Records drawn from a dataset:
##########

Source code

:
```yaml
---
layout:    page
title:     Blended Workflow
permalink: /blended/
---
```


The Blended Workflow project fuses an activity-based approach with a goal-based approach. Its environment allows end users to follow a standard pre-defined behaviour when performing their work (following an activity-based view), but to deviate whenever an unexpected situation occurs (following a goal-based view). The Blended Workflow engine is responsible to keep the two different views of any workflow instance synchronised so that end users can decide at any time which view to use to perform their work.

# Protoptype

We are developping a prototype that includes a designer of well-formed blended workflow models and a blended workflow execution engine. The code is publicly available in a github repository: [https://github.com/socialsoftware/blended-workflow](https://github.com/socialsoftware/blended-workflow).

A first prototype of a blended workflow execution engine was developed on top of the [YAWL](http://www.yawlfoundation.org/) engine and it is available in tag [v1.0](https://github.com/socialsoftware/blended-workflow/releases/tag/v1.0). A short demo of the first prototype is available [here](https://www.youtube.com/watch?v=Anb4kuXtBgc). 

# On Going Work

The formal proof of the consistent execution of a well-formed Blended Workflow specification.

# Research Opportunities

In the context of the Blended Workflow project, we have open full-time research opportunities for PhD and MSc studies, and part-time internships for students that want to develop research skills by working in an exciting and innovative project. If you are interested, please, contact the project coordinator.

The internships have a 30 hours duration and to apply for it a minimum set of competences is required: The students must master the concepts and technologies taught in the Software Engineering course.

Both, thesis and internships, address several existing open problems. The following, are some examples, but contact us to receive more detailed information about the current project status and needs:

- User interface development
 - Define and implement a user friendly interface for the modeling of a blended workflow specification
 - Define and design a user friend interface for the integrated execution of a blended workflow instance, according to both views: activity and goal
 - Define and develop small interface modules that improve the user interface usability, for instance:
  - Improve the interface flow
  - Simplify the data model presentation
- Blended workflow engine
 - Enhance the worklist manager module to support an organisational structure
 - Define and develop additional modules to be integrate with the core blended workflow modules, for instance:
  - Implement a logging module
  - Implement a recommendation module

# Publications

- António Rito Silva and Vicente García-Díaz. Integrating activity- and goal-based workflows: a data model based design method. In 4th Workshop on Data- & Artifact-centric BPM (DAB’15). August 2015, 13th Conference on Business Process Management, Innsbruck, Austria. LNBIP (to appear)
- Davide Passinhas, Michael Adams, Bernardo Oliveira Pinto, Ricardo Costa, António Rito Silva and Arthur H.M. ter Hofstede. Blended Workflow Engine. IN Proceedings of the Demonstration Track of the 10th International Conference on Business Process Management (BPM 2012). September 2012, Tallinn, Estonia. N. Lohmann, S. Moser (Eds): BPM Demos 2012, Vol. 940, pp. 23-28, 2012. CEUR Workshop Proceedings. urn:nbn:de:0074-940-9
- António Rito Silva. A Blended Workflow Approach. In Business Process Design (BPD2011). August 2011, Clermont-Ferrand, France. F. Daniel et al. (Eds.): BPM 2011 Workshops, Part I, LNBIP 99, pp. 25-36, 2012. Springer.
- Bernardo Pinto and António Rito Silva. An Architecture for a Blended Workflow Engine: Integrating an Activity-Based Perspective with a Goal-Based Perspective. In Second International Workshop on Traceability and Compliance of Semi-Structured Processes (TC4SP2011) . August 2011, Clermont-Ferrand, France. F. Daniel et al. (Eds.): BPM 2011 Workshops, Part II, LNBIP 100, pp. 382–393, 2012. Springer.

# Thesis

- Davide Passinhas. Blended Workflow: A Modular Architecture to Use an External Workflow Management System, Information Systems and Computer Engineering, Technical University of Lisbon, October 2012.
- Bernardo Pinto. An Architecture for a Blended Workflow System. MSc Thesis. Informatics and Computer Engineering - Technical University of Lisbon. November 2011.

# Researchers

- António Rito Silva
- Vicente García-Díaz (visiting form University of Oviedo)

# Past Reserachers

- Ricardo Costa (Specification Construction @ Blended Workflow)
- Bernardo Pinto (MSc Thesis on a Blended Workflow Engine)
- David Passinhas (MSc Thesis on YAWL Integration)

##########

YOUR GOAL
Once the line with "- Improve the interface flow" is found in the records above, print exactly that line and every line after it through the line with "# Publications".

PROBLEM SOLUTION
  - Improve the interface flow
  - Simplify the data model presentation
- Blended workflow engine
 - Enhance the worklist manager module to support an organisational structure
 - Define and develop additional modules to be integrate with the core blended workflow modules, for instance:
  - Implement a logging module
  - Implement a recommendation module

# Publications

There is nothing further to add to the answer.